Investigating HXFER <https://github.com/LivingM100SIG/Living_M100SIG/ blob/main/M100SIG/Lib-10-TANDY200/HXFER.DOC> is on my to do list. Instead of marking the changes needed for relocation inline, as we would be doing, it simply appends bytes at the end of a hex file. While it is inefficient compared to your !-encoding, it has some very nice features including being future-proof: I was able to easily convert the HXFER files to .CO without knowing anything about HXFER by simply using a standard hex-to-binary tool (|xxd -r -p|) and truncating the file the LEN specified in the header. Will a future computer-archaeologist curse us for inventing a new format? I think not since, unlike HXFER, our method has the benefit of including the decoder with the data, but it’s worth considering.

    2.  Adjust ROM calls per platform.   This might require another
    method altogether.  Maybe there would need to be a library of calls
    and some code to identify the call.  More ambitious.

Not as crazy as it sounds.

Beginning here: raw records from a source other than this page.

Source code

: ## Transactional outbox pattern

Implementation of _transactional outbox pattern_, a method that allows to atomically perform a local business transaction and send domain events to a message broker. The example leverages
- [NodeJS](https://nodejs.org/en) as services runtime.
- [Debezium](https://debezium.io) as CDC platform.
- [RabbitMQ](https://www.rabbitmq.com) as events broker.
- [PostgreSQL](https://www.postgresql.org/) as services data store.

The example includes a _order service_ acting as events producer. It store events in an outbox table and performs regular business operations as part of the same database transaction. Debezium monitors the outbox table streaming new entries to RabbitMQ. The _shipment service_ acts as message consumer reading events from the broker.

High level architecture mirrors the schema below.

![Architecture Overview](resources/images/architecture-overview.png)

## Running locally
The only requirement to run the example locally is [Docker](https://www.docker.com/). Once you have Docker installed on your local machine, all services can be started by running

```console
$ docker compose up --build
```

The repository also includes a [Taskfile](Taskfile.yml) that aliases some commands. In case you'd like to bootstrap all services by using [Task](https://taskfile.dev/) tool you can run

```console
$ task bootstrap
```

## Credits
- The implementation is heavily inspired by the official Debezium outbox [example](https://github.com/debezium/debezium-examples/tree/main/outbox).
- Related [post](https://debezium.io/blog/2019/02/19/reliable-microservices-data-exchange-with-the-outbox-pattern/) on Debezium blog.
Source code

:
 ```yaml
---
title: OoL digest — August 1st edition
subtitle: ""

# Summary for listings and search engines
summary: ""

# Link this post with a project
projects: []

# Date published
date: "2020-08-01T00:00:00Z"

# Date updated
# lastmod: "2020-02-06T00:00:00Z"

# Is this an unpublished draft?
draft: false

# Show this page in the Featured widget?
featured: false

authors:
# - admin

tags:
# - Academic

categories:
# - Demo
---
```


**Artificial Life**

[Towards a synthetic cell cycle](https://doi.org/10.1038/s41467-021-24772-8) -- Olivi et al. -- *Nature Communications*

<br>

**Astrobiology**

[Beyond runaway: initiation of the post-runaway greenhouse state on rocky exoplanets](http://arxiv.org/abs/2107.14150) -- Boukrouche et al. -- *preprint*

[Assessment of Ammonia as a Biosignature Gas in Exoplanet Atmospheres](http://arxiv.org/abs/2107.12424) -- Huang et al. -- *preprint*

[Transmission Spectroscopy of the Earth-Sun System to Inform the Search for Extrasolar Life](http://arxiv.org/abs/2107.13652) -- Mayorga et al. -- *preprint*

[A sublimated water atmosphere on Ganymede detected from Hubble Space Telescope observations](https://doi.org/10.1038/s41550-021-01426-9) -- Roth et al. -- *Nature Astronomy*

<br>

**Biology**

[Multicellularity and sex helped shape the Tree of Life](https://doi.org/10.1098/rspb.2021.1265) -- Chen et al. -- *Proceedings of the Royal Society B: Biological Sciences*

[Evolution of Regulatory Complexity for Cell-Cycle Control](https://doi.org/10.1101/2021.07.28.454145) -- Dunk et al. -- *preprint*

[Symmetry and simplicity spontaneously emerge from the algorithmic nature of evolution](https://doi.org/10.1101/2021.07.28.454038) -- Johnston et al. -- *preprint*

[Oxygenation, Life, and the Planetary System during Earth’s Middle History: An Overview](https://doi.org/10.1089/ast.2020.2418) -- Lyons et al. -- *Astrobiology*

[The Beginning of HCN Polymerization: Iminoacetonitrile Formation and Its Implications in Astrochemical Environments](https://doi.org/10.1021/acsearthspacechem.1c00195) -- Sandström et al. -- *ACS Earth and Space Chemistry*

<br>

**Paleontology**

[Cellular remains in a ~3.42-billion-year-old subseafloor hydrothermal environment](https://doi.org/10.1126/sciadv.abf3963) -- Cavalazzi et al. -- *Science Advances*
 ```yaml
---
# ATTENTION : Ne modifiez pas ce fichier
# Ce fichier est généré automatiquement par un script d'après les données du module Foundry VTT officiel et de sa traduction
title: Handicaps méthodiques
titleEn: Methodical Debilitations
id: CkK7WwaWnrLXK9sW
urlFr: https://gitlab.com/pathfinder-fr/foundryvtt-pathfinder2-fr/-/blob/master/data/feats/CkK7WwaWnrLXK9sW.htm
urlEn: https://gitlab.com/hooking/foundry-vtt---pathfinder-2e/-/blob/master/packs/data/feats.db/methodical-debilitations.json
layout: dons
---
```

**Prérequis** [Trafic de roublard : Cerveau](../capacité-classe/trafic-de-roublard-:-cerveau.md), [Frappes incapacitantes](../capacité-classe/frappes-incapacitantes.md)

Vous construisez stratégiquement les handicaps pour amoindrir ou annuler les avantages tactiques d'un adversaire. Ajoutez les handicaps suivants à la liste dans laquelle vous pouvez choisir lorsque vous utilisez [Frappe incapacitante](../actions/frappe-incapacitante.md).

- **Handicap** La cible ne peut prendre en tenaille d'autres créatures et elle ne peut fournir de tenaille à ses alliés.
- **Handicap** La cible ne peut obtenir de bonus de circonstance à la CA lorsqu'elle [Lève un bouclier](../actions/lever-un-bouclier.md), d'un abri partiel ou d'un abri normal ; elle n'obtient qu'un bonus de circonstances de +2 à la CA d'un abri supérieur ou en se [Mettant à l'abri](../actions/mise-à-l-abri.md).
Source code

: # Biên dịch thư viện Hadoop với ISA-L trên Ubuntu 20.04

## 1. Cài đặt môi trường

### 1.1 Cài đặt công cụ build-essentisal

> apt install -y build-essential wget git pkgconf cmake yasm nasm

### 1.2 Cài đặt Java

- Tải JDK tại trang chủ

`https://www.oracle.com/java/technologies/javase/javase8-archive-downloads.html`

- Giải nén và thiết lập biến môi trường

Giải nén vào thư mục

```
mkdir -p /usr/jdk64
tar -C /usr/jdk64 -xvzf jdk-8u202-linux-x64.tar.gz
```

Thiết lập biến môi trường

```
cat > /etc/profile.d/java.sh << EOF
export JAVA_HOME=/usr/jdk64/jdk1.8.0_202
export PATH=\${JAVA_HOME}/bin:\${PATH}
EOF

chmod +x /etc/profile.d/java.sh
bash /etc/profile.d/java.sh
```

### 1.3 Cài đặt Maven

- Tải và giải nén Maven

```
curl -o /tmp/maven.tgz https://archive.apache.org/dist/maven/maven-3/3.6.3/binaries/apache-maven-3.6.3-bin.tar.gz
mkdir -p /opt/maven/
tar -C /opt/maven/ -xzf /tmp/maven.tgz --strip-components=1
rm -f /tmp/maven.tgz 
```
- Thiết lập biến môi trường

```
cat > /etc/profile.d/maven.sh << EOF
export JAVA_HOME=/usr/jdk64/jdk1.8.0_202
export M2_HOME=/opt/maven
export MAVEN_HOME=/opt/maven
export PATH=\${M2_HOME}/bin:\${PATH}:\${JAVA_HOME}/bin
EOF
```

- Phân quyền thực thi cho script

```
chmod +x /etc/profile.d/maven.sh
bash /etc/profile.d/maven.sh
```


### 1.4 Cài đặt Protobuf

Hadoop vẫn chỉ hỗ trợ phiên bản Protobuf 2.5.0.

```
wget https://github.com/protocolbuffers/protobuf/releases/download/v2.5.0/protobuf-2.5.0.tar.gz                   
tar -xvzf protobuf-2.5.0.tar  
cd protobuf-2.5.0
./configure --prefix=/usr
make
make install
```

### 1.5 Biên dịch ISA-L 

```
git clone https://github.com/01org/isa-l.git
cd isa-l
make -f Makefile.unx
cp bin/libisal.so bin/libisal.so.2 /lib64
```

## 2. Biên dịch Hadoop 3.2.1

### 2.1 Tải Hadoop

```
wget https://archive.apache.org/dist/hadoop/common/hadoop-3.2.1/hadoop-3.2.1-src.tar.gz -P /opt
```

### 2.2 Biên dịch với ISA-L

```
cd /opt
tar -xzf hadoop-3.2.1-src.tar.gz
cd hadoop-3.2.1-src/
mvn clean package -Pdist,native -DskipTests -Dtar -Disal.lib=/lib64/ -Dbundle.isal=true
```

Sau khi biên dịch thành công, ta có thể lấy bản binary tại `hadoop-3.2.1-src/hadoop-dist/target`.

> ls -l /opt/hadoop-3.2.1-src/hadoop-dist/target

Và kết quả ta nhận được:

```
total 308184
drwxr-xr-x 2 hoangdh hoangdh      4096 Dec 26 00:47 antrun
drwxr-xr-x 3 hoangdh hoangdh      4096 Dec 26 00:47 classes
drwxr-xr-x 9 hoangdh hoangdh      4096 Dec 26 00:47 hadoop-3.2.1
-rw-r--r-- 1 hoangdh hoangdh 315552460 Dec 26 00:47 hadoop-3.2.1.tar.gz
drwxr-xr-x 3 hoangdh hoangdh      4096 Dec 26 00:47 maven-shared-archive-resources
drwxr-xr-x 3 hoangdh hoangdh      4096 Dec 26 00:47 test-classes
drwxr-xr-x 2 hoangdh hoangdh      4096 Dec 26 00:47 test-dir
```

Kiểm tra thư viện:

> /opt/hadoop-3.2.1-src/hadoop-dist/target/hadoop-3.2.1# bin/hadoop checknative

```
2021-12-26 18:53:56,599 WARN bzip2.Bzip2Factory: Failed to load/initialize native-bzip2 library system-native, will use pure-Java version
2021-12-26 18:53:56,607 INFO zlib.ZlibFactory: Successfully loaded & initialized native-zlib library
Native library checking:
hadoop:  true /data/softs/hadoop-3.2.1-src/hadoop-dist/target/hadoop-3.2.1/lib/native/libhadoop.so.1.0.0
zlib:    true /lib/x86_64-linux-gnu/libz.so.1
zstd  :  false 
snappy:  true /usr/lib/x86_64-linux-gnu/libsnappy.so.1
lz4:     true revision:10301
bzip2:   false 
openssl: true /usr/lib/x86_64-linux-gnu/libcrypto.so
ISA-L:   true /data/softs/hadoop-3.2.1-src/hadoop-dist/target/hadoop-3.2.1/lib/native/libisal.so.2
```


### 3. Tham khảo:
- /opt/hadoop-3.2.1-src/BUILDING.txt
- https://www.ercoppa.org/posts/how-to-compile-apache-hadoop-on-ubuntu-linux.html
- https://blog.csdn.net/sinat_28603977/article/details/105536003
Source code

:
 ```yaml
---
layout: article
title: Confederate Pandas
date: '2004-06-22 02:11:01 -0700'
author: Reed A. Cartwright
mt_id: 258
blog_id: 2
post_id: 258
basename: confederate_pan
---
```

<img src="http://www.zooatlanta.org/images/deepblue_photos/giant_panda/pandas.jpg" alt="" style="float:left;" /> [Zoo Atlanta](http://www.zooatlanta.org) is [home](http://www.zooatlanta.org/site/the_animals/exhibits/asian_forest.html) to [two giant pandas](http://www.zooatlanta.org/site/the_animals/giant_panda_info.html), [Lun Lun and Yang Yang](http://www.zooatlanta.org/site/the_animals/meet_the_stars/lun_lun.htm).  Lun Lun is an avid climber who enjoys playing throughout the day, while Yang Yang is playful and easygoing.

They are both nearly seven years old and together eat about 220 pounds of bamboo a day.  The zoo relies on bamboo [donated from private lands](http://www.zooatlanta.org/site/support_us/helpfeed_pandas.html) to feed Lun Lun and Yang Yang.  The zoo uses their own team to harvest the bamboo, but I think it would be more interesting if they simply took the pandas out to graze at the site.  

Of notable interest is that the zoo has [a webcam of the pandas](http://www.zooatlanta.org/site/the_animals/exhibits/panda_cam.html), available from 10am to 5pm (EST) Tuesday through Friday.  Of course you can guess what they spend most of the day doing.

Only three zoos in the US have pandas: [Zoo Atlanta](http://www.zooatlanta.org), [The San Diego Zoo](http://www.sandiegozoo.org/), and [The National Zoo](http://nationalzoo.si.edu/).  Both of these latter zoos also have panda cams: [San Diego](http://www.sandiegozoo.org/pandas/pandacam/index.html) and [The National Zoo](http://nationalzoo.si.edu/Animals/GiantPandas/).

I’ve been struck repeatedly by how the official ROM calls have persisted from the Kyotronic 85 to its kin, usually with just the address changed. The main incompatibility that I recall so far is the RS232 calls for the NEC PC-8201A which have a very peculiar initialization string. That said, it is definitely more ambitious and probably shouldn’t even be part of the encoding. At least not at first. I’d want to see a proof of concept that’s able to convert a non-trivial program (from assembly source code) to .CO files for more than one machine. I see Model 100 / Tandy 200 conversion as the most likely to be successful. I believe Kyotronic to Olivetti M10 should be fairly similar, too.

I’d also been considering using |!| followed by digits to represent Run Length Encoding (RLE) of the next non-digit character, similar to the Sixel image protocol. However, that’s probably not a terribly useful thing to do given that very few .CO files have the same byte repeated more than three times.

I’m not quite ready to work on any of these extensions yet as I’d like to finish up my loader (100% functional, proper sanity checks, documentation, and testing). Please bring up relocating in the encoding and automagic translation again as they may get more traction in my brain later.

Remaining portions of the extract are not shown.